Please filter the listing for the string "images" and copy each matching line.

» **Data for this exercise**:
+++++
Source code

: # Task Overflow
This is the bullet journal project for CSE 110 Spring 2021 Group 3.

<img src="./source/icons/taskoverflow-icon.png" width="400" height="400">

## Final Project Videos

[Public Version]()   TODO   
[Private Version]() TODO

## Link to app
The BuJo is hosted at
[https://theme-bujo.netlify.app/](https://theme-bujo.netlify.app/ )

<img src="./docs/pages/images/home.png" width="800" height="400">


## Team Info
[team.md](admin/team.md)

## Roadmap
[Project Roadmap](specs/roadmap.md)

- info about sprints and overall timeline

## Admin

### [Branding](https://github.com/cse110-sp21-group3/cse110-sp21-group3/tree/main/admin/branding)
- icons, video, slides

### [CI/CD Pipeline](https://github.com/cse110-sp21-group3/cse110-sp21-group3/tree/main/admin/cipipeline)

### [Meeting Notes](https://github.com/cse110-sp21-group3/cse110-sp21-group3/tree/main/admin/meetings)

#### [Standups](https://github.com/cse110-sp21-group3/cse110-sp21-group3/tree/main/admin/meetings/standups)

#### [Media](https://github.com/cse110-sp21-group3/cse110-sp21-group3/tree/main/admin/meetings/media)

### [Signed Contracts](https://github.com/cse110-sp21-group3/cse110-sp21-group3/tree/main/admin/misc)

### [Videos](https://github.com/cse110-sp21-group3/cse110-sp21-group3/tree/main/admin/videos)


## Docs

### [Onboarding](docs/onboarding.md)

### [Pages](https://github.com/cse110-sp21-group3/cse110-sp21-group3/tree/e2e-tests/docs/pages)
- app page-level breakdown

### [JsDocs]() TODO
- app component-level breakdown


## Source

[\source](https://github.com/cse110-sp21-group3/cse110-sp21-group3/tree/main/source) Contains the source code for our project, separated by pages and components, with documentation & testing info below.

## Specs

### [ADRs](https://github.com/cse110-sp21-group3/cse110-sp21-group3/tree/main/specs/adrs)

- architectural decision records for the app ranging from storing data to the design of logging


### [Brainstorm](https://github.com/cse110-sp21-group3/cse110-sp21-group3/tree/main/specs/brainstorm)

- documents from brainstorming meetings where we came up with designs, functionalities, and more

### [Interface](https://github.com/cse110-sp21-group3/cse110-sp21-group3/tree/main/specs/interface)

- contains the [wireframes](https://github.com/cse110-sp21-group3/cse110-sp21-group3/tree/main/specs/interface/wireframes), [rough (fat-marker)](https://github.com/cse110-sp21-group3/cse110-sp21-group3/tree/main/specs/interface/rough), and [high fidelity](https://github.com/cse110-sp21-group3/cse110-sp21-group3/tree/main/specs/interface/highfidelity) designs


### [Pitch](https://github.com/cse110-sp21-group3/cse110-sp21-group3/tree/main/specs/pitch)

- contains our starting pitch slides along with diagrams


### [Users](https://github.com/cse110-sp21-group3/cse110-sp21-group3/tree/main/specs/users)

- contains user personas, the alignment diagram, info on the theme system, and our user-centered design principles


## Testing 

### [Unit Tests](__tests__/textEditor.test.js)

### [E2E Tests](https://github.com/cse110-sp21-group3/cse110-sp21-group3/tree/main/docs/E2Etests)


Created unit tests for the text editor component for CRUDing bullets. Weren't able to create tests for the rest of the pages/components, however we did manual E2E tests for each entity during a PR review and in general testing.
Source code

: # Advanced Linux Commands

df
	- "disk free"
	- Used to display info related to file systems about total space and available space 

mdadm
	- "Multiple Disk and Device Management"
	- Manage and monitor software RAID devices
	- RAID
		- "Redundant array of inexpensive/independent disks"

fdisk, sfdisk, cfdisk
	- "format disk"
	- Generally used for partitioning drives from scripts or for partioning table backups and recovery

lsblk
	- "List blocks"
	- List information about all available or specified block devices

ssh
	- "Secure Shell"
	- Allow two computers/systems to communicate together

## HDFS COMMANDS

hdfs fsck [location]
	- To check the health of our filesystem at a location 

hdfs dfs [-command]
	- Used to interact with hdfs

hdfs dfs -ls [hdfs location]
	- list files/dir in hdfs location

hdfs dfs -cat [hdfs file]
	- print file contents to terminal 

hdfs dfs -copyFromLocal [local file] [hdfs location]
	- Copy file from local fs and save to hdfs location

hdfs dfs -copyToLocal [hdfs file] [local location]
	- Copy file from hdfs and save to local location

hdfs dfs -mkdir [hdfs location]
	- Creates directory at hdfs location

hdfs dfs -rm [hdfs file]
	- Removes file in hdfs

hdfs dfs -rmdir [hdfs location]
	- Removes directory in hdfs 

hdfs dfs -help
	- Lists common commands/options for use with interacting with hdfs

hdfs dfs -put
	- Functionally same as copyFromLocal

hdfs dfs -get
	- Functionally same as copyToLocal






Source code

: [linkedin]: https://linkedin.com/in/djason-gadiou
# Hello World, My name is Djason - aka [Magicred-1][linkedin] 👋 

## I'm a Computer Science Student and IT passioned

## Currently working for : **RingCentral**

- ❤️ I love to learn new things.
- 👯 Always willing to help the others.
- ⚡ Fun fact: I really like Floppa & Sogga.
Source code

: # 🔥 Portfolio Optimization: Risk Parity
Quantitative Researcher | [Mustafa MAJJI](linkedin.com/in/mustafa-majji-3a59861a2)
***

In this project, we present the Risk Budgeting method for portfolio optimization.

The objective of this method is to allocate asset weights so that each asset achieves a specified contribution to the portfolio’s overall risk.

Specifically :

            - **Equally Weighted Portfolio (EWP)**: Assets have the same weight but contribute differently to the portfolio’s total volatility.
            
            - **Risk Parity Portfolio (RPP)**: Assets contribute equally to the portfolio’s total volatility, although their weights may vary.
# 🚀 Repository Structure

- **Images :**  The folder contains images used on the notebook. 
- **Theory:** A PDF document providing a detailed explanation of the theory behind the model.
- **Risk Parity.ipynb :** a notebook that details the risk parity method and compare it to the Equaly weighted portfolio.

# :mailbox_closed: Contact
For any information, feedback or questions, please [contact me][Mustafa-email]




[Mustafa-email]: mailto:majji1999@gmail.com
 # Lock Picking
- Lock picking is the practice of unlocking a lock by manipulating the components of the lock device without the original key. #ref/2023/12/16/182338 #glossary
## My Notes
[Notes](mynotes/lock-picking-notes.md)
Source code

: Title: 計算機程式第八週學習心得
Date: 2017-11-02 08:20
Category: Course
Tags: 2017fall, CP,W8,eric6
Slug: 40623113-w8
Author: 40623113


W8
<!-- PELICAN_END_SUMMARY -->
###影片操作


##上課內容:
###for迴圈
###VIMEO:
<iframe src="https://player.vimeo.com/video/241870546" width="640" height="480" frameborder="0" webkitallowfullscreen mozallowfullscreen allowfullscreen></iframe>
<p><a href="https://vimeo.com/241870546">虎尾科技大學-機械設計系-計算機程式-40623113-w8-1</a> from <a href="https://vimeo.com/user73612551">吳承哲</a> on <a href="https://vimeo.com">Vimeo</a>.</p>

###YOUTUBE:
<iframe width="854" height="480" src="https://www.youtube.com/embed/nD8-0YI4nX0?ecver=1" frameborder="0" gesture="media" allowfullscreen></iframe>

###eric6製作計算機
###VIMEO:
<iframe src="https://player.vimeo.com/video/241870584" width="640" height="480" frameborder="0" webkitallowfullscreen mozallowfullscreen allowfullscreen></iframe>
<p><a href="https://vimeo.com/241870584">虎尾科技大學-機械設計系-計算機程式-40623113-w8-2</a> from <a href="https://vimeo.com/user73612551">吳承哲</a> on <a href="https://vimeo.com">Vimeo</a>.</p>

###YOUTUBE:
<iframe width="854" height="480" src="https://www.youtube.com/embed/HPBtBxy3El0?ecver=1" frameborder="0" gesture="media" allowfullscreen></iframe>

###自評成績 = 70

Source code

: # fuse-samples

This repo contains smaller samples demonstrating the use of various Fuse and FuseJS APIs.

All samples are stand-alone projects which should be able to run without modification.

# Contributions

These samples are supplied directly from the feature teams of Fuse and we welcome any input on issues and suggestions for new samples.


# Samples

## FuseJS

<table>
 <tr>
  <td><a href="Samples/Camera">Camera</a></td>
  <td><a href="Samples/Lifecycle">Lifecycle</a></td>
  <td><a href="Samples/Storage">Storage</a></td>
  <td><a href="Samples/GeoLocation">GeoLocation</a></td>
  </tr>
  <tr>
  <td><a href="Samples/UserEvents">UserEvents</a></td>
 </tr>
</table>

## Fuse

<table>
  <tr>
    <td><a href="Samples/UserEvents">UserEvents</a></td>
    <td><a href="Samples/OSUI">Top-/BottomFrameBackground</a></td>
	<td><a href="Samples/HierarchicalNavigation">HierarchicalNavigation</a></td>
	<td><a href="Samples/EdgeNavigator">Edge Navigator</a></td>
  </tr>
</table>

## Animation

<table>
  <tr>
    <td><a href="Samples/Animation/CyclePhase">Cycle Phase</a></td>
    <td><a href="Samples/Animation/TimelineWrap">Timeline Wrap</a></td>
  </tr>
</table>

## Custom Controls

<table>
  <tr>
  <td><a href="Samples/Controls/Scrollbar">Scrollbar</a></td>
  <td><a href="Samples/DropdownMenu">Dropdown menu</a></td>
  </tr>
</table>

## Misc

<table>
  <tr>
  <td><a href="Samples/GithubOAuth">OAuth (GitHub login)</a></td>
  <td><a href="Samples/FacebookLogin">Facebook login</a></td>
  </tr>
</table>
+++++
» **Task response**:
<img src="./docs/pages/images/home.png" width="800" height="400">
- **Images :**  The folder contains images used on the notebook. 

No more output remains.